Screenshot of the web application used for evaluating music-to-POI matching

During each evaluation step the music recommendations for a POI were selected using two out of the four considered similarity computation methods. The selected tracks included the two best matching tracks for each method (highest similarity). In addition, we introduced two tracks that were mostly different from the matching tracks, i.e., having low similarity to the given POI. Introducing the low similarity tracks allowed us to directly compare the tracks that were supposed to fit the POI with those not. In total, a maximum of six tracks were suggested for each POI, but usually less tracks were shown as the tracks selected by the similarity metrics may overlap.

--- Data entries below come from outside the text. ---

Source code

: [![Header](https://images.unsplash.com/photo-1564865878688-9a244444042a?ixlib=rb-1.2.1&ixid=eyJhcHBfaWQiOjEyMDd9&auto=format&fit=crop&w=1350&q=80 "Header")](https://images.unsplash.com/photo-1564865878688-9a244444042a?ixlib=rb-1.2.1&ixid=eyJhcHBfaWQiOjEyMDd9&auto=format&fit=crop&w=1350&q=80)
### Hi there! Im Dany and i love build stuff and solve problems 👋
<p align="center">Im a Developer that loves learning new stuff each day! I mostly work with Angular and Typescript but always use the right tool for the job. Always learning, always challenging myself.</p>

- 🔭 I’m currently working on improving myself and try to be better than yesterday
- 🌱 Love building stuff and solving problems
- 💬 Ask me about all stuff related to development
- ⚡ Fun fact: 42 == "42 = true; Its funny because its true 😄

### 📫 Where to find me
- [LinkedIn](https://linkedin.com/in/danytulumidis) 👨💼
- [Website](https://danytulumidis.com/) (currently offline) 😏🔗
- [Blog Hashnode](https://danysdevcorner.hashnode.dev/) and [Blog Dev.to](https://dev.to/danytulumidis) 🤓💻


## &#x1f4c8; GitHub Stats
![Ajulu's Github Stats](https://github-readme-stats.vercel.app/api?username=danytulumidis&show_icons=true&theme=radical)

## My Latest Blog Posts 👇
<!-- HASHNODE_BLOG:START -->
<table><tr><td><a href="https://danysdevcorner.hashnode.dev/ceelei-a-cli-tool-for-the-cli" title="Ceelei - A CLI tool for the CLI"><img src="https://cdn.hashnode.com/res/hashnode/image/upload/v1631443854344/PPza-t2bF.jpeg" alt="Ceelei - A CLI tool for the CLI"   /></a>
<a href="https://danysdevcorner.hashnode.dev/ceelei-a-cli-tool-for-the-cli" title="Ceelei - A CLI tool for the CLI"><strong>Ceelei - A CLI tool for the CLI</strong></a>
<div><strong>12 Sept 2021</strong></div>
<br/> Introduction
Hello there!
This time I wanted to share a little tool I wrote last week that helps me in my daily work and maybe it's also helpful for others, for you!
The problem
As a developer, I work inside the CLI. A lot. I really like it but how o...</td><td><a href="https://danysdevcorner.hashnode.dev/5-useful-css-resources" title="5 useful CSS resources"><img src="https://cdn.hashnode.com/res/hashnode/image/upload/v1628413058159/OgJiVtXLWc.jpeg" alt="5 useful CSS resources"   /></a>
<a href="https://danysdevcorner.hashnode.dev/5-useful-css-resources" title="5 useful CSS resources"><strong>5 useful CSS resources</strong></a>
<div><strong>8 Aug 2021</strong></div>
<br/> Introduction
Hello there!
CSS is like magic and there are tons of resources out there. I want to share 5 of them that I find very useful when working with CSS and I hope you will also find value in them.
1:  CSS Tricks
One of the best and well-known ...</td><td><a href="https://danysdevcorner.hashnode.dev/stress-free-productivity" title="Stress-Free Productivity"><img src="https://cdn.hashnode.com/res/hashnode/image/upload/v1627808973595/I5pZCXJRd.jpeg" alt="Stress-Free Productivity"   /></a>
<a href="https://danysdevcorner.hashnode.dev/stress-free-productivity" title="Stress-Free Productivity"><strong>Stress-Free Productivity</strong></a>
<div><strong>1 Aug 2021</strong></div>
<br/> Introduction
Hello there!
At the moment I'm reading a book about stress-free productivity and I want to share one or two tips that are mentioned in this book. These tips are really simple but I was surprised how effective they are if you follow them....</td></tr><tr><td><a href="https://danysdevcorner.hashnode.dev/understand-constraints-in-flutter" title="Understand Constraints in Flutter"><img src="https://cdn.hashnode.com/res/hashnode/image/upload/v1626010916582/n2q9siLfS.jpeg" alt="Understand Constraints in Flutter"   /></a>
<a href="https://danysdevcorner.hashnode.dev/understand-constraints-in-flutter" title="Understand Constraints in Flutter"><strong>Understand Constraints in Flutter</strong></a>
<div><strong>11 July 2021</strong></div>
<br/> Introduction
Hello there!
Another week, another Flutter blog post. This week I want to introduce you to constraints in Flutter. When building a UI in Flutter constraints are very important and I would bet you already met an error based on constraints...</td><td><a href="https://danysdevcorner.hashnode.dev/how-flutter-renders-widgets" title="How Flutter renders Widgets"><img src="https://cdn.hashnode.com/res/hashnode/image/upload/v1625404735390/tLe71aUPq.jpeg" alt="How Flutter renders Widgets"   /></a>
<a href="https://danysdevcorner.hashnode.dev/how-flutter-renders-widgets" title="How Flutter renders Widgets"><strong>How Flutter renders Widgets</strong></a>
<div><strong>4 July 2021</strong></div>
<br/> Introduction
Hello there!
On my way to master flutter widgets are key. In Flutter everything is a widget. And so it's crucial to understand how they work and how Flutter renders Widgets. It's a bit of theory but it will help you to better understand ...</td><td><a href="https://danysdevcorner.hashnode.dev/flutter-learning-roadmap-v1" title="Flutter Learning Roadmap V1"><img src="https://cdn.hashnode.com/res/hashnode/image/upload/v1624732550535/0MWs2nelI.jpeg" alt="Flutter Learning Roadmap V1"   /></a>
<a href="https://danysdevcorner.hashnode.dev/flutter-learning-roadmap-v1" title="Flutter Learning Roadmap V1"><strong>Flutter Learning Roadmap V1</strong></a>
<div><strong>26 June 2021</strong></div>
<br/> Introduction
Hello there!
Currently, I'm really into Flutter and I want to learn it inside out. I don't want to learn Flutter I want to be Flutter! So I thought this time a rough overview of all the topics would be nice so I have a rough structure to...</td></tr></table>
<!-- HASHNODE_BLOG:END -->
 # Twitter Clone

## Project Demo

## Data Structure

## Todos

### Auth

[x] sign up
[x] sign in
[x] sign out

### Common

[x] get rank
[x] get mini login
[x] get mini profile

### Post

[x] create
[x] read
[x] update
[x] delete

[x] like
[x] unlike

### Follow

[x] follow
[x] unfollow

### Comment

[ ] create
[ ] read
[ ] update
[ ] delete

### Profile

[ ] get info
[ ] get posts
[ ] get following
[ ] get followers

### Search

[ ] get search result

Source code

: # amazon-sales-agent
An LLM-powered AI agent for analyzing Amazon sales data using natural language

The goal of this analysis was to see whether the users actually agree with the music-to-POI matching computed using our approach. We note that the outcome of this evaluation was not evident at all, since with a superficial evaluation, even the less similar tracks could be considered as suited—there are no large differences among the considered tracks (all of them are popular orchestral music).

For example, consider the evaluation step shown in Fig. 4. The POI Victory Monument was tagged as bright, heavy, open, strong, triumphant, tense, etc. In this case, the two metrics used to select the tracks are: Jaccard (suggesting tracks 1 and 5), and Jaccard applied to the merged tag profiles (suggesting tracks 3 and 5). The low similarity tracks are tracks 2 and 4. Track 1 has been tagged as open, heavy, triumphant, amazed, etc.; track 3—as open, bright, agitated, bouncy, in love, triumphant, etc.; track 5—as open, heavy, triumphant, strong, cold, etc. Contrastingly, tracks 2 and 4 have been tagged as serene, light, colorful, etc. Looking at the tag profiles, it is easy to understand why the similarity metrics suggest tracks 1, 3 and 5. However, the user is neither aware of the items’ tag profiles, nor of the different ways the tracks were selected. It was therefore crucial to see if a person, just by listening to the selected music tracks, would agree with the match produced by our approach.

The online evaluation was carried out by 10 users in total performing 154 evaluation steps, that is, each user considered on average 15.4 POIs and the music suggested for these POIs. The set of study participants was disjoint from the set of users who took part in the tagging procedure (described in Sect. 3.1), with the exception of a few users. Moreover, since the two experiments took place months apart, the users could not remember how they tagged the items, and during the evaluation they could not access the tag profiles of the items they viewed.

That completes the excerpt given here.